[Entries provided Boundary: Start]
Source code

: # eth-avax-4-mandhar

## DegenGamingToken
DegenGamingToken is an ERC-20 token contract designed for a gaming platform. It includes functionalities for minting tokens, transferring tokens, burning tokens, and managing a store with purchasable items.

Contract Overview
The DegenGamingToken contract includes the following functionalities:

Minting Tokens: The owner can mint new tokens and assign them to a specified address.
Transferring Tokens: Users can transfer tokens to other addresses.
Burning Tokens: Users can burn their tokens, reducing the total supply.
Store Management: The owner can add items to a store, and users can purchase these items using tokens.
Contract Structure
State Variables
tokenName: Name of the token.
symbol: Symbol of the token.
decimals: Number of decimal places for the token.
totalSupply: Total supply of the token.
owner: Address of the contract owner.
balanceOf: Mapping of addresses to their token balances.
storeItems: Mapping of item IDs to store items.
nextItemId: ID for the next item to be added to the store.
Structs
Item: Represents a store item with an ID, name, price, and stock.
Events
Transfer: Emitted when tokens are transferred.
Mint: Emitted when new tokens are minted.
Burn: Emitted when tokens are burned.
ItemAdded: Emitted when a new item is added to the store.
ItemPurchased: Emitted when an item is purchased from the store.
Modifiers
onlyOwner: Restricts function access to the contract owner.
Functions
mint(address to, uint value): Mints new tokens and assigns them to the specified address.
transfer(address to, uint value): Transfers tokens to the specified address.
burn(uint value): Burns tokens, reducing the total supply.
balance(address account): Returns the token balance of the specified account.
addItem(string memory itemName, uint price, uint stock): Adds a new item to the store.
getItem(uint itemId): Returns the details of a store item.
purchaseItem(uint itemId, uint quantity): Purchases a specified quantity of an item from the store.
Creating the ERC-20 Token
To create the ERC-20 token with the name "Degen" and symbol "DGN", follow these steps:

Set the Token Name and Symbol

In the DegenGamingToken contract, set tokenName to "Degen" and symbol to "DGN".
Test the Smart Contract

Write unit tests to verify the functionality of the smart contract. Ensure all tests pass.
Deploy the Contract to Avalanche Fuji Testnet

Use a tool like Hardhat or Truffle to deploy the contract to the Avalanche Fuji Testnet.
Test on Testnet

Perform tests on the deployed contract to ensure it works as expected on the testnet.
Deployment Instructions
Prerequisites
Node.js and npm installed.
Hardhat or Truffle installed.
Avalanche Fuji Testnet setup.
[Entries provided Boundary: End]
**What the task requires**
Count every line above that holds the string "price" and give the total, nothing more.

**Response to the task**
2